短期来看,由于GDP增速降低,可能导致一些项目贷款质量下行的压力加大。但是,对于银行业而言,如果经济结构长期得不到优化,发展方式不转变,银行迟早会付出代价,资产质量将来可能发生逆转。
《21世纪》:今年1-2月份,四大国有银行的贷款增长相比去年同期明显放缓,这是什么原因?
蒋超良:受“早投放 早受益”经营理念的影响,银行倾向于在年初多投放贷款,这样全年都可以收利息,因而最近几年1-2月份的信贷增量都比较大。但是今年1-2月份,与往年有不可比因素。今年春节在1月份,往年春节一般在2月份,节日导致1月份有效工作日比往年要少,1月信贷投放自然要比往年少。
同时,有效信贷需求确实有所下降。宏观经济下行压力加大,国际市场有效需求不足,影响出口企业对资金的需求。我看到媒体分析说,贷款少增加是因为银行资金紧张,实际上跟这些关系不大,主要还是有效信贷需求不足。不过,这是信贷投放逐步恢复常态的表现,是合理的。
《21世纪》:银监会今年的一个工作重点是督促各家银行做实贷款五级分类,加之地方融资平台问题,有人担心银行业的不良贷款可能出现反弹。
蒋超良:银行业是亲周期行业,经济下行带来的风险是显而易见的,银行资产质量可能发生一些变化,盈利能力会有所降低,防控案件的压力会加大。但不良贷款反弹幅度不会特别大。
我们做了一个压力测试,GDP增速如果不低于7%,资产质量维持在现有水平没有问题。
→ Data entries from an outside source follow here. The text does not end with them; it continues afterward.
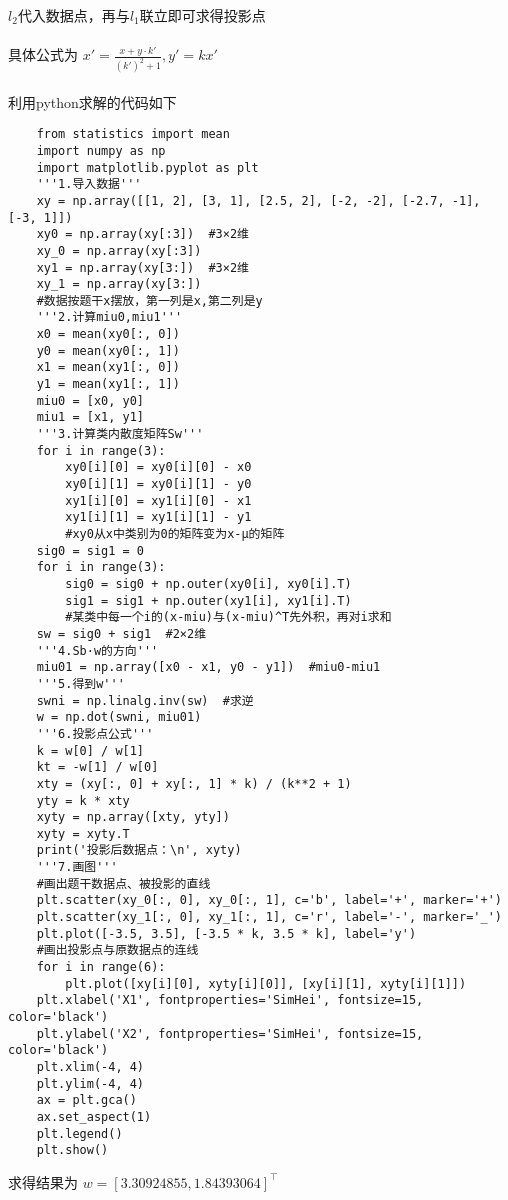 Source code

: \documentclass[UTF8]{ctexart}
\begin{document}
$l_2$代入数据点，再与$l_1$联立即可求得投影点
\\
\\
具体公式为 $\displaystyle{x'=\frac{x+y·k'}{(k')^2 +1}},
    y'=kx'$
\\
\\
利用python求解的代码如下
\\
\begin{lstlisting}
    from statistics import mean
    import numpy as np
    import matplotlib.pyplot as plt
    '''1.导入数据'''
    xy = np.array([[1, 2], [3, 1], [2.5, 2], [-2, -2], [-2.7, -1], [-3, 1]])
    xy0 = np.array(xy[:3])  #3×2维
    xy_0 = np.array(xy[:3])
    xy1 = np.array(xy[3:])  #3×2维
    xy_1 = np.array(xy[3:])
    #数据按题干x摆放，第一列是x,第二列是y
    '''2.计算miu0,miu1'''
    x0 = mean(xy0[:, 0])
    y0 = mean(xy0[:, 1])
    x1 = mean(xy1[:, 0])
    y1 = mean(xy1[:, 1])
    miu0 = [x0, y0]
    miu1 = [x1, y1]
    '''3.计算类内散度矩阵Sw'''
    for i in range(3):
        xy0[i][0] = xy0[i][0] - x0
        xy0[i][1] = xy0[i][1] - y0
        xy1[i][0] = xy1[i][0] - x1
        xy1[i][1] = xy1[i][1] - y1
        #xy0从x中类别为0的矩阵变为x-μ的矩阵
    sig0 = sig1 = 0
    for i in range(3):
        sig0 = sig0 + np.outer(xy0[i], xy0[i].T)
        sig1 = sig1 + np.outer(xy1[i], xy1[i].T)
        #某类中每一个i的(x-miu)与(x-miu)^T先外积，再对i求和
    sw = sig0 + sig1  #2×2维
    '''4.Sb·w的方向'''
    miu01 = np.array([x0 - x1, y0 - y1])  #miu0-miu1
    '''5.得到w'''
    swni = np.linalg.inv(sw)  #求逆
    w = np.dot(swni, miu01)
    '''6.投影点公式'''
    k = w[0] / w[1]
    kt = -w[1] / w[0]
    xty = (xy[:, 0] + xy[:, 1] * k) / (k**2 + 1)
    yty = k * xty
    xyty = np.array([xty, yty])
    xyty = xyty.T
    print('投影后数据点：\n', xyty)
    '''7.画图'''
    #画出题干数据点、被投影的直线
    plt.scatter(xy_0[:, 0], xy_0[:, 1], c='b', label='+', marker='+')
    plt.scatter(xy_1[:, 0], xy_1[:, 1], c='r', label='-', marker='_')
    plt.plot([-3.5, 3.5], [-3.5 * k, 3.5 * k], label='y')
    #画出投影点与原数据点的连线
    for i in range(6):
        plt.plot([xy[i][0], xyty[i][0]], [xy[i][1], xyty[i][1]])
    plt.xlabel('X1', fontproperties='SimHei', fontsize=15, color='black')
    plt.ylabel('X2', fontproperties='SimHei', fontsize=15, color='black')
    plt.xlim(-4, 4)
    plt.ylim(-4, 4)
    ax = plt.gca()
    ax.set_aspect(1)
    plt.legend()
    plt.show()
\end{lstlisting}

求得结果为
$w=[3.30924855,1.84393064]^\top $
\end{document}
当然,结构上会发生一些变化,关注类贷款有可能上升,但是可疑类和损失类贷款不会有大幅度增加。关注类贷款可能会向下迁徙,但不至于马上逆转到损失类。
地方融资平台的问题,没外界想象的那么严重,现在四大银行平台贷款的占比都很低。相当一部分平台贷款整改成了正常的公司类贷款,现金流完全可以覆盖,符合银行贷款要求,可以继续贷款。还有一部分,可以做一些制度安排,比如银监会说的展期,先付利息,期限展一展。
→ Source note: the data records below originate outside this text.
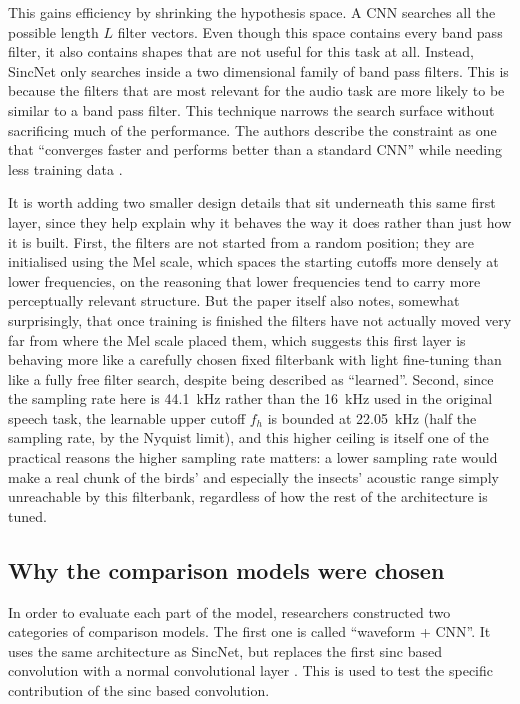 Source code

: \documentclass[11pt]{article}
\begin{document}
This gains efficiency by shrinking the hypothesis space. A CNN searches all the possible length $L$ filter vectors. Even though this space contains every band pass filter, it also contains shapes that are not useful for this task at all. Instead, SincNet only searches inside a two dimensional family of band pass filters. This is because the filters that are most relevant for the audio task are more likely to be similar to a band pass filter. This technique narrows the search surface without sacrificing much of the performance. The authors describe the constraint as one that ``converges faster and performs better than a standard CNN'' while needing less training data \citep{bravosanchez2021}.

It is worth adding two smaller design details that sit underneath this same first layer, since they help explain why it behaves the way it does rather than just how it is built. First, the filters are not started from a random position; they are initialised using the Mel scale, which spaces the starting cutoffs more densely at lower frequencies, on the reasoning that lower frequencies tend to carry more perceptually relevant structure. But the paper itself also notes, somewhat surprisingly, that once training is finished the filters have not actually moved very far from where the Mel scale placed them, which suggests this first layer is behaving more like a carefully chosen fixed filterbank with light fine-tuning than like a fully free filter search, despite being described as ``learned''. Second, since the sampling rate here is 44.1~kHz rather than the 16~kHz used in the original speech task, the learnable upper cutoff $f_h$ is bounded at 22.05~kHz (half the sampling rate, by the Nyquist limit), and this higher ceiling is itself one of the practical reasons the higher sampling rate matters: a lower sampling rate would make a real chunk of the birds' and especially the insects' acoustic range simply unreachable by this filterbank, regardless of how the rest of the architecture is tuned.

\subsection{Why the comparison models were chosen}

In order to evaluate each part of the model, researchers constructed two categories of comparison models. The first one is called ``waveform + CNN''. It uses the same architecture as SincNet, but replaces the first sinc based convolution with a normal convolutional layer \citep{bravosanchez2021}. This is used to test the specific contribution of the sinc based convolution.
\end{document}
此外,今年中央还要代发地方债2500亿元,这有利于增强地方政府的财政实力,拓宽地方融资平台的融资渠道。地方政府都很重视当地的信用环境建设,在防范和化解金融风险上态度都很积极。
《21世纪》:那么在您看来,中国银行业真正值得忧虑的是什么?
蒋超良:还是资产质量的问题,风险管理的问题,我们跟西方优秀的商业银行相比还是有很大的差距。一家银行必须经历完整经济周期的检验才能称得上好银行,中国银行业还没有经过逆周期的检验。在一个GDP年均增长10%左右的经济体,银行经营管理上的问题往往暴露不出来。试想想,如果中国的银行业处在欧洲或者美国那样的经济环境里,GDP零增长甚至是负增长,情况可能不容乐观。
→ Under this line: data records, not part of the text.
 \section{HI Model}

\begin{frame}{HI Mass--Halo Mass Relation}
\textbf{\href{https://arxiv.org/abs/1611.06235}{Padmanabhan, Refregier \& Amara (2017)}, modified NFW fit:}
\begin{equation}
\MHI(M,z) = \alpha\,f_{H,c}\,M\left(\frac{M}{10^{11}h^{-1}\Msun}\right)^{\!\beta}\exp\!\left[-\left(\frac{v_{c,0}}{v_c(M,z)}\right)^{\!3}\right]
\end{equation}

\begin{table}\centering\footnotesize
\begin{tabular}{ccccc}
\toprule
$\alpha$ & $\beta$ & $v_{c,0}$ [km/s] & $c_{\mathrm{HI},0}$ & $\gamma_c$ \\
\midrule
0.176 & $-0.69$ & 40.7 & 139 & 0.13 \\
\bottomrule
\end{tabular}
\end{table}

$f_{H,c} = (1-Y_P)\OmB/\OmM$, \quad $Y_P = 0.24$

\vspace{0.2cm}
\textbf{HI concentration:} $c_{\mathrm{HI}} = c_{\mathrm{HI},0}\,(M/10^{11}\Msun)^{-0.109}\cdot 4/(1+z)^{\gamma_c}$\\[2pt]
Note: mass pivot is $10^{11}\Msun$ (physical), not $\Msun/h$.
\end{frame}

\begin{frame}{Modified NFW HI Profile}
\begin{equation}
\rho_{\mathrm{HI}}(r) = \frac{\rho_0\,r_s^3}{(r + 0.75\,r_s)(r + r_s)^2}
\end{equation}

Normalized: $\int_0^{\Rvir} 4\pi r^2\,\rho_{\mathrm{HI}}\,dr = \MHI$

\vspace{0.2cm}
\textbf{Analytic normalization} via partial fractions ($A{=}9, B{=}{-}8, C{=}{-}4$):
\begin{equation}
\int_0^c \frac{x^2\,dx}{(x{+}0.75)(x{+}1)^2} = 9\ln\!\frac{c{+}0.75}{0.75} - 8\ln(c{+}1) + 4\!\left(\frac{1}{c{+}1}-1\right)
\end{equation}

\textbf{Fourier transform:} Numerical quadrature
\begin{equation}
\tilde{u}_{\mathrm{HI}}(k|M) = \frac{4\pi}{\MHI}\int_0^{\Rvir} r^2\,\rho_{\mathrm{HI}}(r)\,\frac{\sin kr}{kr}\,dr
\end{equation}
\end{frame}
《21世纪》:您对存贷比的监管指标如何看?有些银行认为很不科学,应该取消。
蒋超良:在没有找到更好的指标替代它之前,存贷比还是一个比较好的指标,有助于约束商业银行的信贷扩张冲动。
《21世纪》:这几年民间借贷非常活跃,也由此产生了很多有争议的案件,最近一位温州商会的负责人向央行提交了一份《民间借贷法》草拟案。您怎么看待这种现象?
蒋超良:对民间借贷,我是一种开放的心态。首先,民间借贷古已有之,存在即有它的合理性。中国金融史表明,汉代就有民间借贷了,不是当前发展出来的新事物。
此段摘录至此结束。